Material shown START

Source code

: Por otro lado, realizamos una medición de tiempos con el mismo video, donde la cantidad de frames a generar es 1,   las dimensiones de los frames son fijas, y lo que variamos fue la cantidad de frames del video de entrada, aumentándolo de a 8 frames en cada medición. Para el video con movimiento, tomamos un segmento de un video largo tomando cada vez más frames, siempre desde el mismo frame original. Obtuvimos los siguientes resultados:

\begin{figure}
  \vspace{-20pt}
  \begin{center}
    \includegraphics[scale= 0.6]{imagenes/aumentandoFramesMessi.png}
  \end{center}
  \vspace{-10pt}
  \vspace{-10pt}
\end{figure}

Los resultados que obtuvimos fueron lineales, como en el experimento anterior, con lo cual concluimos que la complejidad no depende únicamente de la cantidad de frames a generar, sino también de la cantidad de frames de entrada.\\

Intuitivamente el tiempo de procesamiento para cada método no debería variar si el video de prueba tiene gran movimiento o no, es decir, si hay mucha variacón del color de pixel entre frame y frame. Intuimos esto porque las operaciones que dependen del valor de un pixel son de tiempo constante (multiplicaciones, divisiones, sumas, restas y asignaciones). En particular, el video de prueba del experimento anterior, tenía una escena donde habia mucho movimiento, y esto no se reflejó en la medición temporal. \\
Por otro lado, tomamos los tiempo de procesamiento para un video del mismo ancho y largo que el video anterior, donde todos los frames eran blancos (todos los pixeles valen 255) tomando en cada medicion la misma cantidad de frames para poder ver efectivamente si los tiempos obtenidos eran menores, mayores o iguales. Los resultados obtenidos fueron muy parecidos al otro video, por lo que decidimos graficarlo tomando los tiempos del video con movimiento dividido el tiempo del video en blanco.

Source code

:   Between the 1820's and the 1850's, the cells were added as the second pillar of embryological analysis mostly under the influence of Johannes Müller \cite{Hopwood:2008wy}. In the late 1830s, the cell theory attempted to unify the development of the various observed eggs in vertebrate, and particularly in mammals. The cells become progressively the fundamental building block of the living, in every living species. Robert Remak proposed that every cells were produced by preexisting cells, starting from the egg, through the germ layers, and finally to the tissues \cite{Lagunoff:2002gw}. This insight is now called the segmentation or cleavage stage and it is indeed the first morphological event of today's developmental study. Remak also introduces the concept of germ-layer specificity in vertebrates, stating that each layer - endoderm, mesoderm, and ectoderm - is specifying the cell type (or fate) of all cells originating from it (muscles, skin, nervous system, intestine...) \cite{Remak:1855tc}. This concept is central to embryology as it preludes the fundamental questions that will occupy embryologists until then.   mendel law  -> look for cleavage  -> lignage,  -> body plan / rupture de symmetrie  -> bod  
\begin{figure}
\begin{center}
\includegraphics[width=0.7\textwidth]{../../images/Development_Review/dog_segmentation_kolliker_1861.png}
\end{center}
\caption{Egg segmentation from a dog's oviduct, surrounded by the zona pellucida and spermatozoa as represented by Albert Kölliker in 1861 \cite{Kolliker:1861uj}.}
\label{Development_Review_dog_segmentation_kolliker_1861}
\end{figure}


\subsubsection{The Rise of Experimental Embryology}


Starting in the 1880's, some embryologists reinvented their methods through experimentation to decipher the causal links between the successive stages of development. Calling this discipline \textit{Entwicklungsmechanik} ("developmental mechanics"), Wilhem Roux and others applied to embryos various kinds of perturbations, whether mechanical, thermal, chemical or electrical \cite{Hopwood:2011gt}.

Material shown END

**Work request:**
Return the entries above exactly as they were written.

**Answer space:**
Source code

: Por otro lado, realizamos una medición de tiempos con el mismo video, donde la cantidad de frames a generar es 1,   las dimensiones de los frames son fijas, y lo que variamos fue la cantidad de frames del video de entrada, aumentándolo de a 8 frames en cada medición. Para el video con movimiento, tomamos un segmento de un video largo tomando cada vez más frames, siempre desde el mismo frame original. Obtuvimos los siguientes resultados:

\begin{figure}
  \vspace{-20pt}
  \begin{center}
    \includegraphics[scale= 0.6]{imagenes/aumentandoFramesMessi.png}
  \end{center}
  \vspace{-10pt}
  \vspace{-10pt}
\end{figure}

Los resultados que obtuvimos fueron lineales, como en el experimento anterior, con lo cual concluimos que la complejidad no depende únicamente de la cantidad de frames a generar, sino también de la cantidad de frames de entrada.\\

Intuitivamente el tiempo de procesamiento para cada método no debería variar si el video de prueba tiene gran movimiento o no, es decir, si hay mucha variacón del color de pixel entre frame y frame. Intuimos esto porque las operaciones que dependen del valor de un pixel son de tiempo constante (multiplicaciones, divisiones, sumas, restas y asignaciones). En particular, el video de prueba del experimento anterior, tenía una escena donde habia mucho movimiento, y esto no se reflejó en la medición temporal. \\
Por otro lado, tomamos los tiempo de procesamiento para un video del mismo ancho y largo que el video anterior, donde todos los frames eran blancos (todos los pixeles valen 255) tomando en cada medicion la misma cantidad de frames para poder ver efectivamente si los tiempos obtenidos eran menores, mayores o iguales. Los resultados obtenidos fueron muy parecidos al otro video, por lo que decidimos graficarlo tomando los tiempos del video con movimiento dividido el tiempo del video en blanco.

Source code

:   Between the 1820's and the 1850's, the cells were added as the second pillar of embryological analysis mostly under the influence of Johannes Müller \cite{Hopwood:2008wy}. In the late 1830s, the cell theory attempted to unify the development of the various observed eggs in vertebrate, and particularly in mammals. The cells become progressively the fundamental building block of the living, in every living species. Robert Remak proposed that every cells were produced by preexisting cells, starting from the egg, through the germ layers, and finally to the tissues \cite{Lagunoff:2002gw}. This insight is now called the segmentation or cleavage stage and it is indeed the first morphological event of today's developmental study. Remak also introduces the concept of germ-layer specificity in vertebrates, stating that each layer - endoderm, mesoderm, and ectoderm - is specifying the cell type (or fate) of all cells originating from it (muscles, skin, nervous system, intestine...) \cite{Remak:1855tc}. This concept is central to embryology as it preludes the fundamental questions that will occupy embryologists until then.   mendel law  -> look for cleavage  -> lignage,  -> body plan / rupture de symmetrie  -> bod  
\begin{figure}
\begin{center}
\includegraphics[width=0.7\textwidth]{../../images/Development_Review/dog_segmentation_kolliker_1861.png}
\end{center}
\caption{Egg segmentation from a dog's oviduct, surrounded by the zona pellucida and spermatozoa as represented by Albert Kölliker in 1861 \cite{Kolliker:1861uj}.}
\label{Development_Review_dog_segmentation_kolliker_1861}
\end{figure}


\subsubsection{The Rise of Experimental Embryology}


Starting in the 1880's, some embryologists reinvented their methods through experimentation to decipher the causal links between the successive stages of development. Calling this discipline \textit{Entwicklungsmechanik} ("developmental mechanics"), Wilhem Roux and others applied to embryos various kinds of perturbations, whether mechanical, thermal, chemical or electrical \cite{Hopwood:2011gt}.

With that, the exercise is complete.